Pour contrer ces pratiques plus ou moins déloyales voire confuses, les bibliothèques doivent inverser la tendance et demander le consentement des usagers en amont, avant tout processus de collecte, de manière à leur permettre alors de choisir à quelles données ils souhaitent autoriser l’accès et d’en connaître leurs finalités (principe de l’opt in). De cette manière, c’est l’usager lui-même qui décidera dans quelles mesures il accepte la personnalisation des services assujettis à ses données personnelles et s’il en autorise la collecte à des fins clairement définies. Pour ce faire, il doit être entièrement conscient des conséquences que ce traitement aura sur ses données et, du coup, sur sa vie privée. La terminologie explicative utilisée doit donc être claire, précise et facilement compréhensible pour tout un chacun. Les termes concernant la collecte de données doivent indiquer quelles seront exactement les données collectées, dans quel but, sous quelles conditions (cryptage, anonymisation, droits d’accès, etc.), ainsi que ce qu’il adviendra des données ensuite. Par ailleurs, lors de l’utilisation d’un service personnalisé, il est important de signaler quelles sont les données minimales nécessaires et les conditions de protection des données garanties, tout en mentionnant les avantages que ce service peut apporter (Brantley 2015).

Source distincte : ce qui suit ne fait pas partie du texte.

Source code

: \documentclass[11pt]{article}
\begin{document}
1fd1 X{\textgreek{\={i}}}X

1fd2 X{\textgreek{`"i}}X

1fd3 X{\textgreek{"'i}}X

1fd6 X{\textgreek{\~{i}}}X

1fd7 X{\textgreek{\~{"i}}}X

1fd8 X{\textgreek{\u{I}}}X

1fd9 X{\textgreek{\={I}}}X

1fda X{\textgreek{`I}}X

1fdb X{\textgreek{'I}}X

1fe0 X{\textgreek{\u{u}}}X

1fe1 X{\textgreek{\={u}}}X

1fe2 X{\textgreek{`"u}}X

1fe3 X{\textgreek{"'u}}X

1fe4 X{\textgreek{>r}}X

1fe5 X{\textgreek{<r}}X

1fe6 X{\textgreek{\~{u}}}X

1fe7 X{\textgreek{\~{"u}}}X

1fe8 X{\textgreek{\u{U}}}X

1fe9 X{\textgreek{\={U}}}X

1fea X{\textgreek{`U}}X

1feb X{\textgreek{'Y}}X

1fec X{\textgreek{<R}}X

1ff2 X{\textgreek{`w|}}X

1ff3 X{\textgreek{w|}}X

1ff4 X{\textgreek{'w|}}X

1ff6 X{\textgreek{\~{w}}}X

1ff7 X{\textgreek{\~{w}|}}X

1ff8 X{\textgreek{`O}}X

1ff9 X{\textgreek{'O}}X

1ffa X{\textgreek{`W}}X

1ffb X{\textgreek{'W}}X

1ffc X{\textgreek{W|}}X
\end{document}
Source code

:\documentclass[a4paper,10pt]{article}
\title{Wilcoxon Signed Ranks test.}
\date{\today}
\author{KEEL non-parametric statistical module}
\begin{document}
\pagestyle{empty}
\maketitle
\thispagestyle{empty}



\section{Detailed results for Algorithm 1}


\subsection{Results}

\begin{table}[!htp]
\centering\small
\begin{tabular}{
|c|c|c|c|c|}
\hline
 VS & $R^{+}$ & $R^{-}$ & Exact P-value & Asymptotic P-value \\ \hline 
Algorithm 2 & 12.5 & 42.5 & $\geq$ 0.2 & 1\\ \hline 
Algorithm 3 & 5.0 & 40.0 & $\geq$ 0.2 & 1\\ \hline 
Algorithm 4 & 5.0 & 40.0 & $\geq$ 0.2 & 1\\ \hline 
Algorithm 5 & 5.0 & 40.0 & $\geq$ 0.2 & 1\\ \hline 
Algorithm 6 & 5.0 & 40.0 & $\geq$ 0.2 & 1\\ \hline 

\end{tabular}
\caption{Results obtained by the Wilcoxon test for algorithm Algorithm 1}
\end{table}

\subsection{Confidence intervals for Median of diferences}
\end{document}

Tout en indiquant aux usagers les services supplémentaires qui peuvent leur être proposés s’ils acceptent de fournir d’autres données personnelles (Brantley 2015), il est absolument indispensable de ne pas léser les lecteurs qui ne souhaitent pas se soumettre à ces pratiques de collecte. Ainsi les personnes non désireuses de fournir leurs données en échange de services personnalisés ne doivent pas voir pour autant leurs chances d’obtenir des services de moindre qualité. Des offres de service pleinement respectueuses de la vie privée doivent donc également être maintenues et offertes sans aucune discrimination à l’égard des pratiques d’acceptabilité.

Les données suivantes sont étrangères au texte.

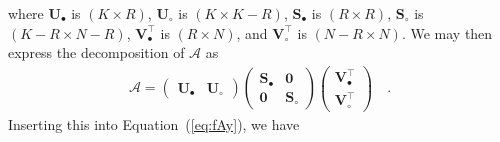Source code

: \documentclass[modern]{aastex62}
\begin{document}
%
where
$\mathbf{U}_\bullet$ is $(K \times R)$,
$\mathbf{U}_\circ$ is $(K \times K - R)$,
$\mathbf{S}_\bullet$ is $(R \times R)$,
$\mathbf{S}_\circ$ is $(K - R \times N - R)$,
$\mathbf{V}_\bullet^\top$ is $(R \times N)$,
and
$\mathbf{V}_\circ^\top$ is $(N - R \times N)$.
%
We may then express the decomposition of $\pmb{\mathcal{A}}$ as
%
\begin{align}
    \label{eq:A}
    \pmb{\mathcal{A}} =
    \left(
    \begin{array}{c|c}
            \mathbf{U}_\bullet & \mathbf{U}_\circ
        \end{array}
    \right)
    \left(
    \begin{array}{c|c}
            \mathbf{S}_\bullet & \mathbf{0}       \\
            \hline
            \mathbf{0}         & \mathbf{S}_\circ
        \end{array}
    \right)
    \left(
    \begin{array}{cc}
            \mathbf{V}_\bullet^\top \\
            \hline
            \mathbf{V}_\circ^\top
        \end{array}
    \right)
    \quad.
\end{align}
%
Inserting this into Equation~(\ref{eq:fAy}), we have
%
\end{document}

La question se pose également sur la confiance que l’on porte aux fournisseurs de services externes, y compris ceux utilisés pour analyser l’utilisation du site Web de la bibliothèque. Google Analytics, par exemple, est particulièrement controversé, car son implémentation sur un site lui permet de collecter une image très complète du comportement de recherche d’un usager sur l’intégralité du Web. Il ne permet en effet pas seulement de savoir ce que les usagers recherchent dans le catalogue ou dans une base de données de la bibliothèque, mais aussi sur toutes les autres activités de recherche en ligne, les sites visités, les vidéos regardées, les achats effectués, etc. (Dowling 2017) Dans une optique de cohérence entre les différents services proposés par la bibliothèque, il est donc primordial d’inclure et de faire en sorte que les fournisseurs tiers, concernés par la même stratégie de collecte des données, proposent également un libre choix d’options (opt in) aux usagers (Ayala 2017). Selon Jessamyn West, si les fournisseurs tiers refusent de s’adapter aux exigences des bibliothèques en matière de collecte et de protection des données, ils devraient faire face aux enjeux suivants : « [They] should not be getting their contracts renewed if they don’t fix this. It’s just a highlight of how little we understand what we should ask for. You’d never buy a car without seat belts, so why are these companies still in business ? » (West 2016, 25)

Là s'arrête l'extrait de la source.